Bémol sur la prostate.
« Le patient de 45 ans qui n’a pas vu de médecin depuis dix ans et qui arrive pour un bilan de santé s’inquiète forcément pour sa prostate, et il n’est pas si simple d’expliquer que la recherche d’un taux de PSA ne fait pas encore chuter la mortalité, preuves à l’appui », lance Julien Gohier. Se faire dépister c’est aussi s’exposer à des examens qui ne sont pas toujours nécessaires, avec des effets secondaires sérieux, sans que le bénéfice au bout du compte ne soit absolument établi. Alors, Julien Gohier explique, discute, prend le temps en consultation pour guider le patient dans sa décision. « Parler des conséquences sur l’érection reste un argument infaillible, et permet raisonnablement de s’interroger sur les symptômes qui pourraient expliquer ce dépistage. » Sans facteurs particuliers, il prône l’évacuation de l’inquiétude, en gardant bien à l’esprit de devoir en reparler régulièrement avec son patient.
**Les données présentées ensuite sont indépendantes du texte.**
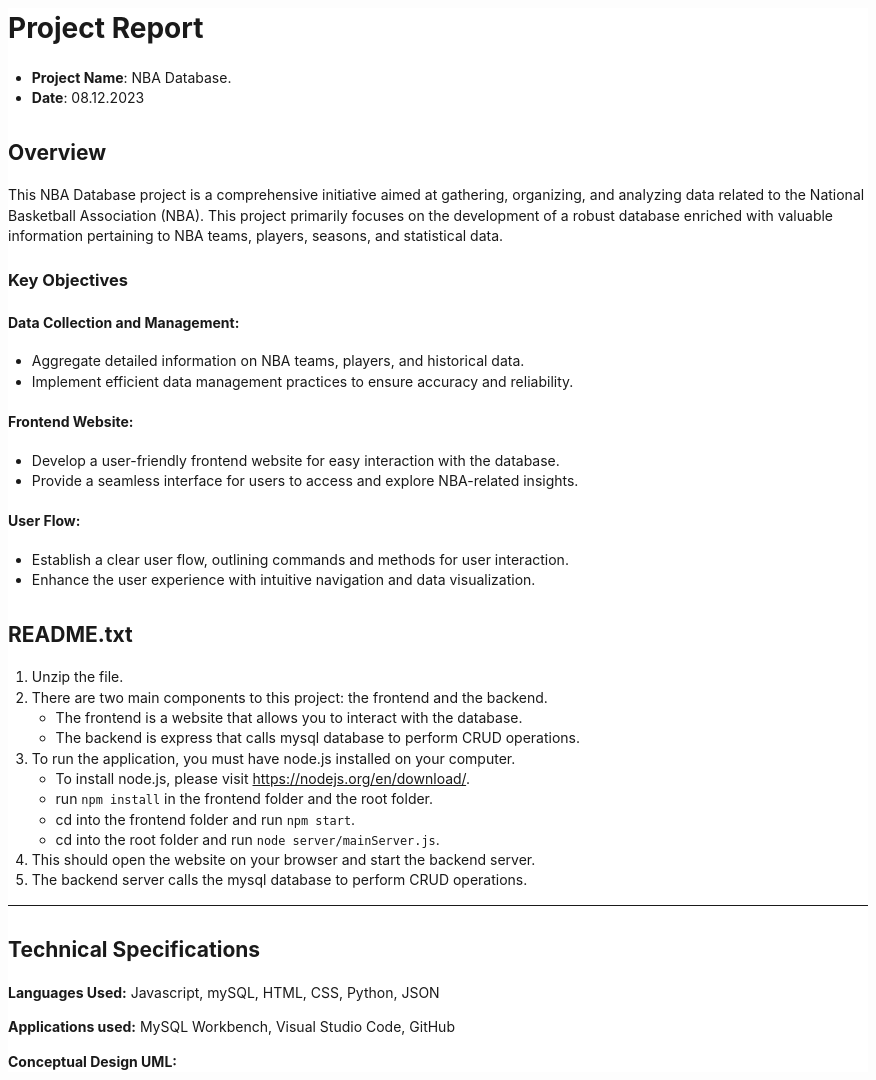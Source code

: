 # Project Report
- **Project Name**: NBA Database.
- **Date**: 08.12.2023


## Overview

This NBA Database project is a comprehensive initiative aimed at gathering, organizing, and analyzing data related to the National Basketball Association (NBA). This project primarily focuses on the development of a robust database enriched with valuable information pertaining to NBA teams, players, seasons, and statistical data.

### Key Objectives
#### Data Collection and Management:
- Aggregate detailed information on NBA teams, players, and historical data.
- Implement efficient data management practices to ensure accuracy and reliability.

#### Frontend Website:
- Develop a user-friendly frontend website for easy interaction with the database.
- Provide a seamless interface for users to access and explore NBA-related insights.

#### User Flow:
- Establish a clear user flow, outlining commands and methods for user interaction.
- Enhance the user experience with intuitive navigation and data visualization.


## README.txt

1. Unzip the file.
2. There are two main components to this project: the frontend and the backend.
   - The frontend is a website that allows you to interact with the database.
   - The backend is express that calls mysql database to perform CRUD operations.
3. To run the application, you must have node.js installed on your computer.
   - To install node.js, please visit https://nodejs.org/en/download/.
   - run `npm install` in the frontend folder and the root folder.
   - cd into the frontend folder and run `npm start`.
   - cd into the root folder and run `node server/mainServer.js`.
4. This should open the website on your browser and start the backend server.
5. The backend server calls the mysql database to perform CRUD operations.
---

## Technical Specifications

**Languages Used:**
Javascript, mySQL, HTML, CSS, Python, JSON

**Applications used:**
MySQL Workbench, Visual Studio Code, GitHub

**Conceptual Design UML:**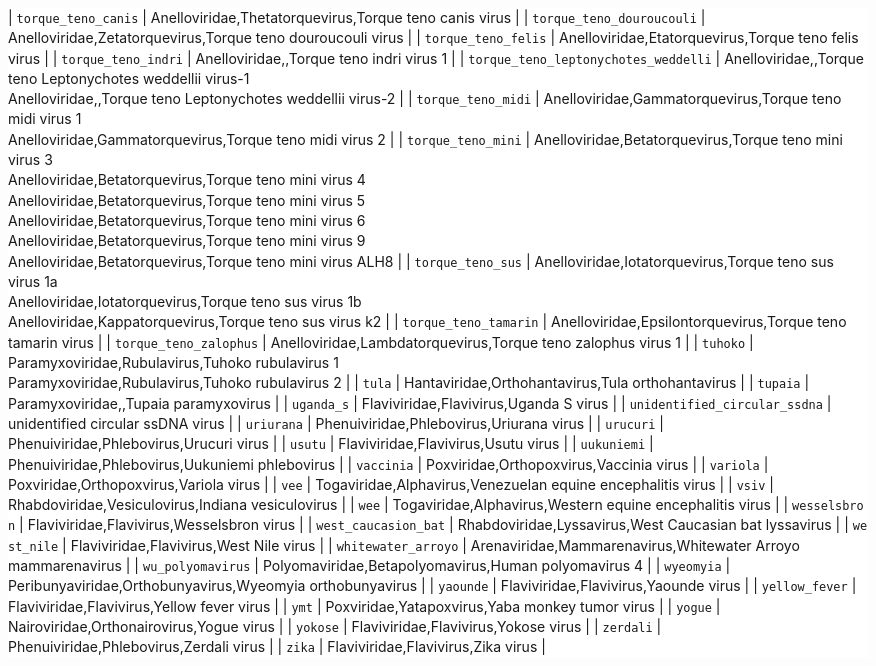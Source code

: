 | `torque_teno_canis` | Anelloviridae,Thetatorquevirus,Torque teno canis virus |
| `torque_teno_douroucouli` | Anelloviridae,Zetatorquevirus,Torque teno douroucouli virus |
| `torque_teno_felis` | Anelloviridae,Etatorquevirus,Torque teno felis virus |
| `torque_teno_indri` | Anelloviridae,,Torque teno indri virus 1 |
| `torque_teno_leptonychotes_weddelli` | Anelloviridae,,Torque teno Leptonychotes weddellii virus-1<br> Anelloviridae,,Torque teno Leptonychotes weddellii virus-2 |
| `torque_teno_midi` | Anelloviridae,Gammatorquevirus,Torque teno midi virus 1<br> Anelloviridae,Gammatorquevirus,Torque teno midi virus 2 |
| `torque_teno_mini` | Anelloviridae,Betatorquevirus,Torque teno mini virus 3<br> Anelloviridae,Betatorquevirus,Torque teno mini virus 4<br> Anelloviridae,Betatorquevirus,Torque teno mini virus 5<br> Anelloviridae,Betatorquevirus,Torque teno mini virus 6<br> Anelloviridae,Betatorquevirus,Torque teno mini virus 9<br> Anelloviridae,Betatorquevirus,Torque teno mini virus ALH8 |
| `torque_teno_sus` | Anelloviridae,Iotatorquevirus,Torque teno sus virus 1a<br> Anelloviridae,Iotatorquevirus,Torque teno sus virus 1b<br> Anelloviridae,Kappatorquevirus,Torque teno sus virus k2 |
| `torque_teno_tamarin` | Anelloviridae,Epsilontorquevirus,Torque teno tamarin virus |
| `torque_teno_zalophus` | Anelloviridae,Lambdatorquevirus,Torque teno zalophus virus 1 |
| `tuhoko` | Paramyxoviridae,Rubulavirus,Tuhoko rubulavirus 1<br> Paramyxoviridae,Rubulavirus,Tuhoko rubulavirus 2 |
| `tula` | Hantaviridae,Orthohantavirus,Tula orthohantavirus |
| `tupaia` | Paramyxoviridae,,Tupaia paramyxovirus |
| `uganda_s` | Flaviviridae,Flavivirus,Uganda S virus |
| `unidentified_circular_ssdna` | unidentified circular ssDNA virus |
| `uriurana` | Phenuiviridae,Phlebovirus,Uriurana virus |
| `urucuri` | Phenuiviridae,Phlebovirus,Urucuri virus |
| `usutu` | Flaviviridae,Flavivirus,Usutu virus |
| `uukuniemi` | Phenuiviridae,Phlebovirus,Uukuniemi phlebovirus |
| `vaccinia` | Poxviridae,Orthopoxvirus,Vaccinia virus |
| `variola` | Poxviridae,Orthopoxvirus,Variola virus |
| `vee` | Togaviridae,Alphavirus,Venezuelan equine encephalitis virus |
| `vsiv` | Rhabdoviridae,Vesiculovirus,Indiana vesiculovirus |
| `wee` | Togaviridae,Alphavirus,Western equine encephalitis virus |
| `wesselsbron` | Flaviviridae,Flavivirus,Wesselsbron virus |
| `west_caucasion_bat` | Rhabdoviridae,Lyssavirus,West Caucasian bat lyssavirus |
| `west_nile` | Flaviviridae,Flavivirus,West Nile virus |
| `whitewater_arroyo` | Arenaviridae,Mammarenavirus,Whitewater Arroyo mammarenavirus |
| `wu_polyomavirus` | Polyomaviridae,Betapolyomavirus,Human polyomavirus 4 |
| `wyeomyia` | Peribunyaviridae,Orthobunyavirus,Wyeomyia orthobunyavirus |
| `yaounde` | Flaviviridae,Flavivirus,Yaounde virus |
| `yellow_fever` | Flaviviridae,Flavivirus,Yellow fever virus |
| `ymt` | Poxviridae,Yatapoxvirus,Yaba monkey tumor virus |
| `yogue` | Nairoviridae,Orthonairovirus,Yogue virus |
| `yokose` | Flaviviridae,Flavivirus,Yokose virus |
| `zerdali` | Phenuiviridae,Phlebovirus,Zerdali virus |
| `zika` | Flaviviridae,Flavivirus,Zika virus |

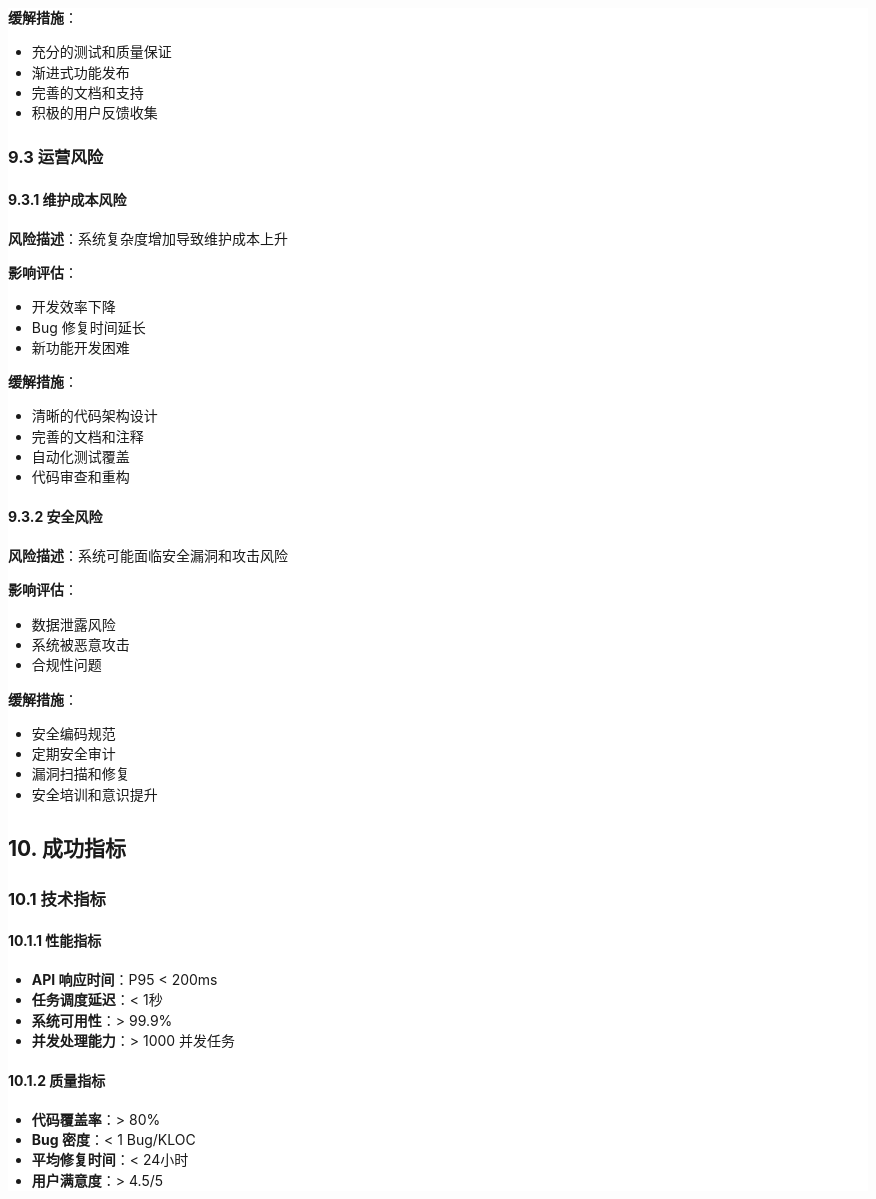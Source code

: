 **缓解措施**：
- 充分的测试和质量保证
- 渐进式功能发布
- 完善的文档和支持
- 积极的用户反馈收集

### 9.3 运营风险

#### 9.3.1 维护成本风险
**风险描述**：系统复杂度增加导致维护成本上升

**影响评估**：
- 开发效率下降
- Bug 修复时间延长
- 新功能开发困难

**缓解措施**：
- 清晰的代码架构设计
- 完善的文档和注释
- 自动化测试覆盖
- 代码审查和重构

#### 9.3.2 安全风险
**风险描述**：系统可能面临安全漏洞和攻击风险

**影响评估**：
- 数据泄露风险
- 系统被恶意攻击
- 合规性问题

**缓解措施**：
- 安全编码规范
- 定期安全审计
- 漏洞扫描和修复
- 安全培训和意识提升

## 10. 成功指标

### 10.1 技术指标

#### 10.1.1 性能指标
- **API 响应时间**：P95 < 200ms
- **任务调度延迟**：< 1秒
- **系统可用性**：> 99.9%
- **并发处理能力**：> 1000 并发任务

#### 10.1.2 质量指标
- **代码覆盖率**：> 80%
- **Bug 密度**：< 1 Bug/KLOC
- **平均修复时间**：< 24小时
- **用户满意度**：> 4.5/5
Jérôme Viguier est surpris que ce doute sur l’intérêt du dépistage du cancer de la prostate s’installe chez les jeunes généralistes. Un bémol qui le conduit aussi à s’interroger sur l’appropriation des recommandations de la Haute Autorité de santé par les médecins. « Ceci doit encore progresser, car un quart des médecins affirment aujourd’hui parler de ce dépistage régulièrement et seulement un sur cinq évoquent des effets secondaires et les séquelles possibles avec leur patient », déplore le Dr Viguier, qui envisage de redoubler d’efforts pour une meilleure utilisation du PSA.
Les généralistes semblent encore bien démunis face à l’utilisation de ce marqueur et des examens à prescrire lorsque les résultats sont positifs. Ils restent pourtant les premiers relais dans ce domaine, c’est pourquoi l’INCa et la HAS leur proposeront au début de 2012 un document à remettre aux hommes pour faire le point sur les bénéfices et les complications possibles de ces prélèvements avant de s’engager dans un dépistage.
* 2e Rencontre nationale des médcecins généralistes face au cancer.